→ **TASK DIRECTIONS**: The whole listing must be returned exactly, with no line missing.

→ **RECORDS FOR PROCESSING**:
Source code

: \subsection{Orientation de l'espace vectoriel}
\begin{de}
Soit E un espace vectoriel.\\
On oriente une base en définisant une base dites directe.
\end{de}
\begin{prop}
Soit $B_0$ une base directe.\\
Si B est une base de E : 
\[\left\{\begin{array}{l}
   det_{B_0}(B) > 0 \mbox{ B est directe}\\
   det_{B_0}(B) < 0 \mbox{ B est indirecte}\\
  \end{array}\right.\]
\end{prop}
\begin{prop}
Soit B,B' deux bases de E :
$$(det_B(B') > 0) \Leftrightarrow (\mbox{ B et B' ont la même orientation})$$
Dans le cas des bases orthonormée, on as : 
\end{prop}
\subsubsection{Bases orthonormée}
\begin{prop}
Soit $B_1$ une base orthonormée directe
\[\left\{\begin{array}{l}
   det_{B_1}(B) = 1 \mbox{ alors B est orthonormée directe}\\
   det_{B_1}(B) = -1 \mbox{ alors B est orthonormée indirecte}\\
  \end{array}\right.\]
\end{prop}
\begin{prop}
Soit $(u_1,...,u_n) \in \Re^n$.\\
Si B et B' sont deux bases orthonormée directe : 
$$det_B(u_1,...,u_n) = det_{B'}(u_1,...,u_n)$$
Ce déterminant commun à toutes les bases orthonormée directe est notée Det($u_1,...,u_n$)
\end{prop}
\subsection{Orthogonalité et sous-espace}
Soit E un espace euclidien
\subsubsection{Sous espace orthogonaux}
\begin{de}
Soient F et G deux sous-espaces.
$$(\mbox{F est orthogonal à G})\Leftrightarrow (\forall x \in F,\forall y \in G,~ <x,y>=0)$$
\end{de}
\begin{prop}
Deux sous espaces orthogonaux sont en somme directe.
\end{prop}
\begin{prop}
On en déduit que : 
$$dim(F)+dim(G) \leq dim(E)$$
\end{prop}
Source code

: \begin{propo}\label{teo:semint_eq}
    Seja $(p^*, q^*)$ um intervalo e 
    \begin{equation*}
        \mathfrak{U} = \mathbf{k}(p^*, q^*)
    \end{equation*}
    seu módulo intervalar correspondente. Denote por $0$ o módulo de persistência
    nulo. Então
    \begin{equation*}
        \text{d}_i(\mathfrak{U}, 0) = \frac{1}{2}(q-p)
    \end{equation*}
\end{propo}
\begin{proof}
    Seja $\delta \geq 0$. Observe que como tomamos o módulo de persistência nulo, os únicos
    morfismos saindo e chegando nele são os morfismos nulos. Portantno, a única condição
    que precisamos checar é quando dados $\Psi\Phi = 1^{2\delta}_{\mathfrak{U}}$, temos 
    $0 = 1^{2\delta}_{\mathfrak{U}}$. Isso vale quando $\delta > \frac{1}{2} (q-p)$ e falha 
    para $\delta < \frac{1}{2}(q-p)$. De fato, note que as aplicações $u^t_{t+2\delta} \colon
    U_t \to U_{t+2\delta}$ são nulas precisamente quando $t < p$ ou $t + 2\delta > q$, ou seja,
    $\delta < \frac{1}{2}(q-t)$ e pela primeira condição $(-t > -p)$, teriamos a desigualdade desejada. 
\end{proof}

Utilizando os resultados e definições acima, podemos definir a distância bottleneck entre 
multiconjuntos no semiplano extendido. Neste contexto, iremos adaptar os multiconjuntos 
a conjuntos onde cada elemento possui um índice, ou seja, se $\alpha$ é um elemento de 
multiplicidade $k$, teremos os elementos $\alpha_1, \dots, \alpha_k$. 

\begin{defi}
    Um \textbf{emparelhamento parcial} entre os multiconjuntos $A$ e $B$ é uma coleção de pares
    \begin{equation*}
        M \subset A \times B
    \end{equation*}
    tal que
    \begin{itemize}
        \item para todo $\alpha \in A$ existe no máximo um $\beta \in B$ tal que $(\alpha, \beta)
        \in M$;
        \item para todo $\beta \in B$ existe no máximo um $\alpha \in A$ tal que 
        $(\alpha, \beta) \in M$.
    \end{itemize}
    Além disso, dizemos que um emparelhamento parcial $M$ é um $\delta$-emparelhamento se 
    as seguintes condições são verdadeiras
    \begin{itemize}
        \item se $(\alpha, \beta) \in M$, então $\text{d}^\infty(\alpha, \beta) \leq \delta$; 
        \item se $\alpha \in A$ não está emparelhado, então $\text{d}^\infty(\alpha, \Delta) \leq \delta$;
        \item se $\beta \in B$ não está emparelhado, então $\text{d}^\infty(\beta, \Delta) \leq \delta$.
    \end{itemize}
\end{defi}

→ **RESULT OF THE EXERCISE**:
Source code

: \subsection{Orientation de l'espace vectoriel}
\begin{de}
Soit E un espace vectoriel.\\
On oriente une base en définisant une base dites directe.
\end{de}
\begin{prop}
Soit $B_0$ une base directe.\\
Si B est une base de E : 
\[\left\{\begin{array}{l}
   det_{B_0}(B) > 0 \mbox{ B est directe}\\
   det_{B_0}(B) < 0 \mbox{ B est indirecte}\\
  \end{array}\right.\]
\end{prop}
\begin{prop}
Soit B,B' deux bases de E :
$$(det_B(B') > 0) \Leftrightarrow (\mbox{ B et B' ont la même orientation})$$
Dans le cas des bases orthonormée, on as : 
\end{prop}
\subsubsection{Bases orthonormée}
\begin{prop}
Soit $B_1$ une base orthonormée directe
\[\left\{\begin{array}{l}
   det_{B_1}(B) = 1 \mbox{ alors B est orthonormée directe}\\
   det_{B_1}(B) = -1 \mbox{ alors B est orthonormée indirecte}\\
  \end{array}\right.\]
\end{prop}
\begin{prop}
Soit $(u_1,...,u_n) \in \Re^n$.\\
Si B et B' sont deux bases orthonormée directe : 
$$det_B(u_1,...,u_n) = det_{B'}(u_1,...,u_n)$$
Ce déterminant commun à toutes les bases orthonormée directe est notée Det($u_1,...,u_n$)
\end{prop}
\subsection{Orthogonalité et sous-espace}
Soit E un espace euclidien
\subsubsection{Sous espace orthogonaux}
\begin{de}
Soient F et G deux sous-espaces.
$$(\mbox{F est orthogonal à G})\Leftrightarrow (\forall x \in F,\forall y \in G,~ <x,y>=0)$$
\end{de}
\begin{prop}
Deux sous espaces orthogonaux sont en somme directe.
\end{prop}
\begin{prop}
On en déduit que : 
$$dim(F)+dim(G) \leq dim(E)$$
\end{prop}
Source code

: \begin{propo}\label{teo:semint_eq}
    Seja $(p^*, q^*)$ um intervalo e 
    \begin{equation*}
        \mathfrak{U} = \mathbf{k}(p^*, q^*)
    \end{equation*}
    seu módulo intervalar correspondente. Denote por $0$ o módulo de persistência
    nulo. Então
    \begin{equation*}
        \text{d}_i(\mathfrak{U}, 0) = \frac{1}{2}(q-p)
    \end{equation*}
\end{propo}
\begin{proof}
    Seja $\delta \geq 0$. Observe que como tomamos o módulo de persistência nulo, os únicos
    morfismos saindo e chegando nele são os morfismos nulos. Portantno, a única condição
    que precisamos checar é quando dados $\Psi\Phi = 1^{2\delta}_{\mathfrak{U}}$, temos 
    $0 = 1^{2\delta}_{\mathfrak{U}}$. Isso vale quando $\delta > \frac{1}{2} (q-p)$ e falha 
    para $\delta < \frac{1}{2}(q-p)$. De fato, note que as aplicações $u^t_{t+2\delta} \colon
    U_t \to U_{t+2\delta}$ são nulas precisamente quando $t < p$ ou $t + 2\delta > q$, ou seja,
    $\delta < \frac{1}{2}(q-t)$ e pela primeira condição $(-t > -p)$, teriamos a desigualdade desejada. 
\end{proof}

Utilizando os resultados e definições acima, podemos definir a distância bottleneck entre 
multiconjuntos no semiplano extendido. Neste contexto, iremos adaptar os multiconjuntos 
a conjuntos onde cada elemento possui um índice, ou seja, se $\alpha$ é um elemento de 
multiplicidade $k$, teremos os elementos $\alpha_1, \dots, \alpha_k$. 

\begin{defi}
    Um \textbf{emparelhamento parcial} entre os multiconjuntos $A$ e $B$ é uma coleção de pares
    \begin{equation*}
        M \subset A \times B
    \end{equation*}
    tal que
    \begin{itemize}
        \item para todo $\alpha \in A$ existe no máximo um $\beta \in B$ tal que $(\alpha, \beta)
        \in M$;
        \item para todo $\beta \in B$ existe no máximo um $\alpha \in A$ tal que 
        $(\alpha, \beta) \in M$.
    \end{itemize}
    Além disso, dizemos que um emparelhamento parcial $M$ é um $\delta$-emparelhamento se 
    as seguintes condições são verdadeiras
    \begin{itemize}
        \item se $(\alpha, \beta) \in M$, então $\text{d}^\infty(\alpha, \beta) \leq \delta$; 
        \item se $\alpha \in A$ não está emparelhado, então $\text{d}^\infty(\alpha, \Delta) \leq \delta$;
        \item se $\beta \in B$ não está emparelhado, então $\text{d}^\infty(\beta, \Delta) \leq \delta$.
    \end{itemize}
\end{defi}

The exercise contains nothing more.